November 10, 2016

Game Development Workflow Part 2: Production and Post-Production

Production

During production, teams establish more standardized workflows. While prototyping continues for lower-priority items, most of your high priority and critical items will have already completed those stages by this point. Production focuses on generating sufficient content for a complete game, with art teams developing assets, developers implementing gameplay code, and level designers transforming greyboxed levels into final versions.

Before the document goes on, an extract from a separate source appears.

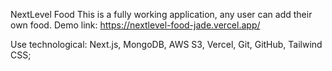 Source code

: NextLevel Food
This is a fully working application, any user can add their own food.
Demo link: https://nextlevel-food-jade.vercel.app/

Use technological: Next.js, MongoDB, AWS S3, Vercel, Git, GitHub, Tailwind CSS;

As digital assets multiply, version control becomes essential. Tools like Perforce and PlasticSCM manage game assets differently than source code. Digital assets are usually modified in their entirety, whereas code can be modified and merged together. Digital asset management tools integrated with source control enable early-stage versioning and team access.

World Building

World building brings level design to life through asset implementation. Multiple disciplines collaborate: programmers test for edge cases and performance targets, playttesters identify design flaws, and creative directors ensure aesthetic alignment.

This coordination-intensive process often faces bottlenecks. Traditional solutions like level sectioning have limitations. KinematicSoup created Scene Fusion to enable a team to work within a single level in real-time, supporting instantaneous feedback across disciplines.

The Importance of Testing

Testing encompasses both code-level and playtest evaluation. Unit testing frameworks like nUnit, CppUnit, and Unreal’s UFE tool help developers write testable code and generate automated reports.

Playtesting occurs in two stages: Quality Assurance tests for internal bugs and functionality, while User Acceptance Testing evaluates player reception. The critical thing to remember with testing is that it needs to occur early and it needs to happen often.

The End of Production

Generalized Gamedev Workflow Timeline

As production concludes, development enters post-production—the final polishing phase addressing remaining bugs through small tweaks to the design or aesthetic of the game such as adding clutter or non-critical props, final lighting passes, performance optimization, and non-critical bug fixes.